# What you will do
Find all lines below containing the string "from" and return them.

# Listed records

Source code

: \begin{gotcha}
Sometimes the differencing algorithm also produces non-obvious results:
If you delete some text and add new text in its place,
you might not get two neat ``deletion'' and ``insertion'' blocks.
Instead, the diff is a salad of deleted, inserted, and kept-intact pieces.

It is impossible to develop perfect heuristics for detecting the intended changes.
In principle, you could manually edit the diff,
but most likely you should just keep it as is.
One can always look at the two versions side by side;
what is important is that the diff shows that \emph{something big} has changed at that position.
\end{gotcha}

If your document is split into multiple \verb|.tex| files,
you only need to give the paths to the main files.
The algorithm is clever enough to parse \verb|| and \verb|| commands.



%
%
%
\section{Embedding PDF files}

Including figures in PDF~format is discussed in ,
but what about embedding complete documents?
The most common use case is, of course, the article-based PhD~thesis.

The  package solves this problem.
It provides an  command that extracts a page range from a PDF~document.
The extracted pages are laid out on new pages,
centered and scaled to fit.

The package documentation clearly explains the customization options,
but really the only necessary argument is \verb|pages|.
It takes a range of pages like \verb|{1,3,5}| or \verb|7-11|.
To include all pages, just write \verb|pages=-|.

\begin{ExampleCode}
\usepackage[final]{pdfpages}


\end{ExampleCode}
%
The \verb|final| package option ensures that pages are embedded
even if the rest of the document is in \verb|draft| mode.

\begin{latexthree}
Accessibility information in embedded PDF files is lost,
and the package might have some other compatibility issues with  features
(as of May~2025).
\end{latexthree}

==

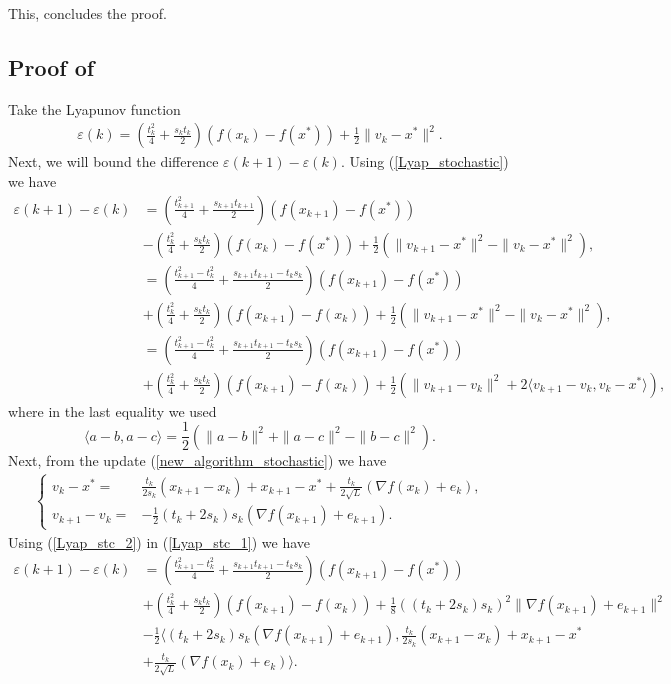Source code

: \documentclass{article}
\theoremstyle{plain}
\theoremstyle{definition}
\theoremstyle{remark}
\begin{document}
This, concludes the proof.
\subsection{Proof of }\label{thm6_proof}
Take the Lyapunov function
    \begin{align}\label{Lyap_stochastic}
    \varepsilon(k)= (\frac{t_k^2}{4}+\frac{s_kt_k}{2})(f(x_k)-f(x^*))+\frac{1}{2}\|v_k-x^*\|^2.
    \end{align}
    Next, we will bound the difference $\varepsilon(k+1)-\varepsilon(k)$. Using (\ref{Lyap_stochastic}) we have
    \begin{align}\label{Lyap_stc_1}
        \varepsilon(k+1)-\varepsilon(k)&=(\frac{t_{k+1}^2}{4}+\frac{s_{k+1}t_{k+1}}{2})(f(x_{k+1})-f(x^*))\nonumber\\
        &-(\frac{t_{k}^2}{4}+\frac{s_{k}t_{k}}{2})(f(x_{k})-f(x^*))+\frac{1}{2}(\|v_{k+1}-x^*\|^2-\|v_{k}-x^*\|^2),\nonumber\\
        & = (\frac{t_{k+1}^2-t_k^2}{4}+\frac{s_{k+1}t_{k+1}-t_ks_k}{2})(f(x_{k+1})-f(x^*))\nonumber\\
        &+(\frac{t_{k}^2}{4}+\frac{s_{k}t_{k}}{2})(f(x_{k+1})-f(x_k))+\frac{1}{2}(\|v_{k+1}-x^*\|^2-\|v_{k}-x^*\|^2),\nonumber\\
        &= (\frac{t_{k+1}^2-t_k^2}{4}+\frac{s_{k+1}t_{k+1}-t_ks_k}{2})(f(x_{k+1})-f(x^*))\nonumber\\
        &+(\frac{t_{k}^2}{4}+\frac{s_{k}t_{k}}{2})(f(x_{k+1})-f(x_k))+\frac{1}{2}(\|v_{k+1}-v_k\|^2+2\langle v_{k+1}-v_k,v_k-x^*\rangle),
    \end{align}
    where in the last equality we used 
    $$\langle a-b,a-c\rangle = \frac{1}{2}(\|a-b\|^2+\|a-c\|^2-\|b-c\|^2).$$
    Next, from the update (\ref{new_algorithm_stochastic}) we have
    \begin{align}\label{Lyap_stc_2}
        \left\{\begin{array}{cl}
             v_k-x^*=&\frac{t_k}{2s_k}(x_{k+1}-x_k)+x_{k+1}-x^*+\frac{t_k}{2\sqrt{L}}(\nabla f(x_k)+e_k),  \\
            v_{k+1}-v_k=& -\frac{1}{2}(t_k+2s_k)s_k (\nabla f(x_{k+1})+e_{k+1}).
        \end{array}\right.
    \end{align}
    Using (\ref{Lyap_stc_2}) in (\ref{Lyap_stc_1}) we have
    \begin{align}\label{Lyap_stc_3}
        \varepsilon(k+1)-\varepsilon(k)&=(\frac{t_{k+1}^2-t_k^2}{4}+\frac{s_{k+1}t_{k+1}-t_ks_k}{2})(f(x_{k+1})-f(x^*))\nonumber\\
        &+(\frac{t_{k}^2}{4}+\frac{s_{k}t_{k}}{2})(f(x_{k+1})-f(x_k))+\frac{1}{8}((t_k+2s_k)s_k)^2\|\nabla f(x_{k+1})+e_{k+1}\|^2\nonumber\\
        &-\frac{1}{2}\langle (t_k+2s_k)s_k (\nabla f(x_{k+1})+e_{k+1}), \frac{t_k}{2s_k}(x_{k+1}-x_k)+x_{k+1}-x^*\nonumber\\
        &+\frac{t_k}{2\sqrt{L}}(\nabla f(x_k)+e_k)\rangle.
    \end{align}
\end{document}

* * *

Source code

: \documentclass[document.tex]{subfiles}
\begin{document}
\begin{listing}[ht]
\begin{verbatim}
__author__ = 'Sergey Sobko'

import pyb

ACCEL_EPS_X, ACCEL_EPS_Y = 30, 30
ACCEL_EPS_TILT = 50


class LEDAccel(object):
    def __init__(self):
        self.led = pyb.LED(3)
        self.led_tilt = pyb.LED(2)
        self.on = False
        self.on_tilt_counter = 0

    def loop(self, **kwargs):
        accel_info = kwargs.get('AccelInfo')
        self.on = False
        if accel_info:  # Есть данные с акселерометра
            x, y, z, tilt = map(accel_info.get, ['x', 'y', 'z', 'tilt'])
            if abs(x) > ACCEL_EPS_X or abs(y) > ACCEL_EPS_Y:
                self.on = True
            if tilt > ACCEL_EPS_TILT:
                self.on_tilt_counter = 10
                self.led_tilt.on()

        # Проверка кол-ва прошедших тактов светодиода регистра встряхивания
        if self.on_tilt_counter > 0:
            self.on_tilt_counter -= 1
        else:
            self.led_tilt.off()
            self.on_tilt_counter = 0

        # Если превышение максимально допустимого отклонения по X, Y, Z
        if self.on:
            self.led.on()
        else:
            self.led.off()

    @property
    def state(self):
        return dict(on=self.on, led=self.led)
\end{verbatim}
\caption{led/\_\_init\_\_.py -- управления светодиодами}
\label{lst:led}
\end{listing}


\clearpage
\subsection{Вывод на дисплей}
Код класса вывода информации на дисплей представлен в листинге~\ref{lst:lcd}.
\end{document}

# Answer space
It provides an  command that extracts a page range from a PDF~document.
    Next, from the update (\ref{new_algorithm_stochastic}) we have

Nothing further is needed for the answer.